- [WHAT IS BEING ASKED]: Reproduce exactly the lines of the material beneath, from the line that contains "يمكننا أن نرى" to the line that contains "هناك ثلاثة عناصر", both included, and no other lines.

- [DATA]:
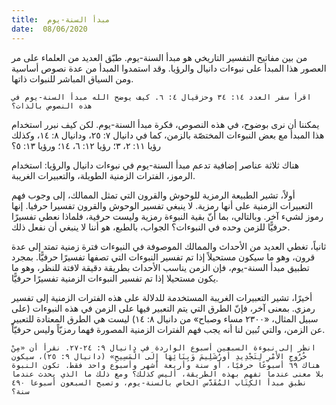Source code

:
 ```yaml
---
title:  مبدأ السنة-يوم
date:  08/06/2020
---
```


من بين مفاتيح التفسير التاريخي هو مبدأ السنة-يوم. طبّق العديد من العلماء على مر العصور هذا المبدأ على نبوءات دانيال والرؤيا. وقد استمدوا المبدأ من عدة نصوص أساسية ومن السياق المباشر للنبوات ذاتها.

`اقرأ سفر العدد ١٤: ٣٤ وحزقيال ٤: ٦. كيف يوضح الله مبدأ السنة-يوم في هذه النصوص بالذات؟`

يمكننا أن نرى بوضوح، في هذه النصوص، فكرة مبدأ السنة-يوم. لكن كيف نبرر استخدام هذا المبدأ مع بعض النبوءات المختصّة بالزمن، كما في دانيال ٧: ٢٥، ودانيال ٨: ١٤، وكذلك رؤيا ١١: ٢، ٣؛ رؤيا ١٢: ٦، ١٤؛ ورؤيا ١٣: ٥؟

هناك ثلاثة عناصر إضافية تدعم مبدأ السنة-يوم في نبوءات دانيال والرؤيا: استخدام الرموز، الفترات الزمنية الطويلة، والتعبيرات الغريبة.

أولاً، تشير الطبيعة الرمزية للوحوش والقرون التي تمثل الممالك، إلى وجوب فهم التعبيرات الزمنية على أنها رمزية. لا ينبغي تفسير الوحوش والقرون تفسيرا حرفيا. إنها رموز لشيء آخر. وبالتالي، بما أنّ بقية النبوءة رمزية وليست حرفية، فلماذا نعطي تفسيرًا حرفيًّا للزمن وحده في النبوءات؟ الجواب، بالطبع، هو أننا لا ينبغي أن نفعل ذلك.

ثانياً، تغطي العديد من الأحداث والممالك الموصوفة في النبوءات فترة زمنية تمتد إلى عدة قرون، وهو ما سيكون مستحيلاً إذا تم تفسير النبوءات التي تصفها تفسيرًا حرفيًّا. بمجرد تطبيق مبدأ السنة-يوم، فإن الزمن يناسب الأحداث بطريقة دقيقة لافتة للنظر، وهو ما يكون مستحيلا إذا تم تفسير النبوءات الزمنية تفسيرًا حرفيًّا.

أخيرًا، تشير التعبيرات الغريبة المستخدمة للدلالة على هذه الفترات الزمنية إلى تفسير رمزي. بمعنى آخر، فإنّ الطرق التي يتم التعبير فيها على الزمن في هذه النبوءات (على سبيل المثال، «٢٣٠٠ مساء وصباح» من دانيال ٨: ١٤) ليست هي الطرق المعتادة للتعبير عن الزمن، والتي تُبين لنا أنه يجب فهم الفترات الزمنية المصورة فهما رمزيّاً وليس حرفيّاً.

`انظر إلى نبوءة السبعين أسبوع الواردة في دانيال ٩: ٢٤-٢٧. نقرأ أن «مِنْ خُرُوجِ الأَمْرِ لِتَجْدِيدِ أُورُشَلِيمَ وَبِنَائِهَا إِلَى الْمَسِيحِ» (دانيال ٩: ٢٥)، سيكون هناك ٦٩ أسبوعًا حرفيًا، أو سنة وأربعة أشهر وأسبوع واحد فقط. تكون النبوة بلا معنى عندما تفهم بهذه الطريقة، أليس كذلك؟ ومع ذلك ما الذي يحدث عندما نطبق مبدأ الكِتَاب المُقَدَّس الخاص بالسنة-يوم، وتصبح السبعون أسبوعا ٤٩٠ سنة؟`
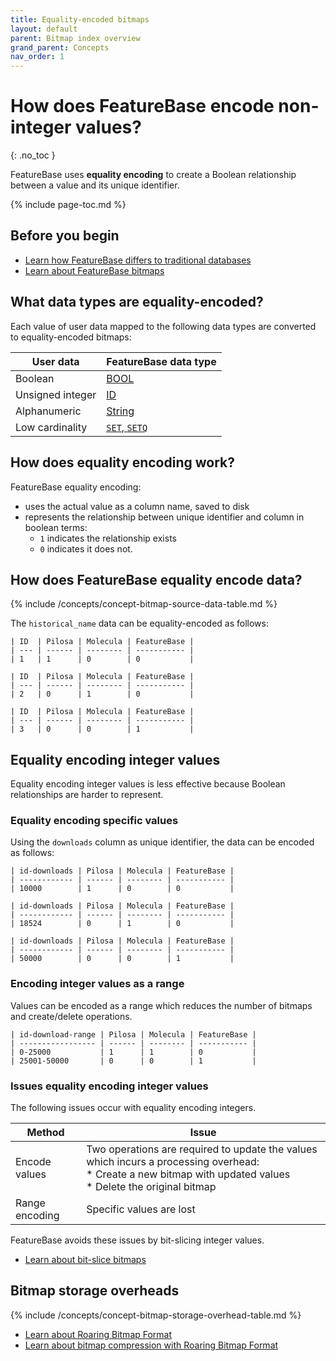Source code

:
 ```yaml
---
title: Equality-encoded bitmaps
layout: default
parent: Bitmap index overview
grand_parent: Concepts
nav_order: 1
---
```


# How does FeatureBase encode non-integer values?
{: .no_toc }

FeatureBase uses **equality encoding** to create a Boolean relationship between a value and its unique identifier.

{% include page-toc.md %}

## Before you begin

* [Learn how FeatureBase differs to traditional databases](/docs/concepts/concepts-home)
* [Learn about FeatureBase bitmaps](/docs/concepts/concept-bitmaps)

## What data types are equality-encoded?

Each value of user data mapped to the following data types are converted to equality-encoded bitmaps:

| User data        | FeatureBase data type                                                                   |
| ---------------- | --------------------------------------------------------------------------------------- |
| Boolean          | [BOOL](/docs/sql-guide/data-types/data-type-bool)                                       |
| Unsigned integer | [ID](/docs/sql-guide/data-types/data-type-id)                                           |
| Alphanumeric     | [String](/docs/sql-guide/data-types/data-type-string)                                   |
| Low cardinality  | [`SET`, `SETQ`](/docs/sql-guide/data-types/data-types-home/#low-cardinality-data-types) |

## How does equality encoding work?

FeatureBase equality encoding:
* uses the actual value as a column name, saved to disk
* represents the relationship between unique identifier and column in boolean terms:
  * `1` indicates the relationship exists
  * `0` indicates it does not.

## How does FeatureBase equality encode data?

{% include /concepts/concept-bitmap-source-data-table.md %}

The `historical_name` data can be equality-encoded as follows:

```
| ID  | Pilosa | Molecula | FeatureBase |
| --- | ------ | -------- | ----------- |
| 1   | 1      | 0        | 0           |
```

```
| ID  | Pilosa | Molecula | FeatureBase |
| --- | ------ | -------- | ----------- |
| 2   | 0      | 1        | 0           |
```

```
| ID  | Pilosa | Molecula | FeatureBase |
| --- | ------ | -------- | ----------- |
| 3   | 0      | 0        | 1           |
```

## Equality encoding integer values

Equality encoding integer values is less effective because Boolean relationships are harder to represent.

### Equality encoding specific values

Using the `downloads` column as unique identifier, the data can be encoded as follows:

```
| id-downloads | Pilosa | Molecula | FeatureBase |
| ------------ | ------ | -------- | ----------- |
| 10000        | 1      | 0        | 0           |
```

```
| id-downloads | Pilosa | Molecula | FeatureBase |
| ------------ | ------ | -------- | ----------- |
| 18524        | 0      | 1        | 0           |
```
```
| id-downloads | Pilosa | Molecula | FeatureBase |
| ------------ | ------ | -------- | ----------- |
| 50000        | 0      | 0        | 1           |
```

### Encoding integer values as a range

Values can be encoded as a range which reduces the number of bitmaps and create/delete operations.

```
| id-download-range | Pilosa | Molecula | FeatureBase |
| ----------------- | ------ | -------- | ----------- |
| 0-25000           | 1      | 1        | 0           |
| 25001-50000       | 0      | 0        | 1           |
```

### Issues equality encoding integer values

The following issues occur with equality encoding integers.

| Method | Issue |
|---|---|
| Encode values | Two operations are required to update the values which incurs a processing overhead:<br/>* Create a new bitmap with updated values<br/>* Delete the original bitmap |
| Range encoding | Specific values are lost  |

FeatureBase avoids these issues by bit-slicing integer values.

* [Learn about bit-slice bitmaps](/docs/concepts/concept-bitmaps-bit-slice)

## Bitmap storage overheads

{% include /concepts/concept-bitmap-storage-overhead-table.md %}

* [Learn about Roaring Bitmap Format](/docs/concepts/concept-roaring-bitmap-format)
* [Learn about bitmap compression with Roaring Bitmap Format](/docs/concepts/concept-roaring-bitmap-format)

- [SOLUTION TO THE PROBLEM]:
يمكننا أن نرى بوضوح، في هذه النصوص، فكرة مبدأ السنة-يوم. لكن كيف نبرر استخدام هذا المبدأ مع بعض النبوءات المختصّة بالزمن، كما في دانيال ٧: ٢٥، ودانيال ٨: ١٤، وكذلك رؤيا ١١: ٢، ٣؛ رؤيا ١٢: ٦، ١٤؛ ورؤيا ١٣: ٥؟

هناك ثلاثة عناصر إضافية تدعم مبدأ السنة-يوم في نبوءات دانيال والرؤيا: استخدام الرموز، الفترات الزمنية الطويلة، والتعبيرات الغريبة.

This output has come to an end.